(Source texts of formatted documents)
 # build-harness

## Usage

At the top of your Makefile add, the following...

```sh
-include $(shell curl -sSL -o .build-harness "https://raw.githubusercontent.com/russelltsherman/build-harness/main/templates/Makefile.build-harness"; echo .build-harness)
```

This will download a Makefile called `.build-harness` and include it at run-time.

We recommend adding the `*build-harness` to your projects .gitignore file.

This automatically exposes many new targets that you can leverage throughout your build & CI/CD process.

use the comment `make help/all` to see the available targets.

-- PROBLEM --
Nothing should appear in the output except the lines from the one with "We recommend adding" through the end of the records above, copied exactly.

-- YOUR SOLUTION --
We recommend adding the `*build-harness` to your projects .gitignore file.

This automatically exposes many new targets that you can leverage throughout your build & CI/CD process.

use the comment `make help/all` to see the available targets.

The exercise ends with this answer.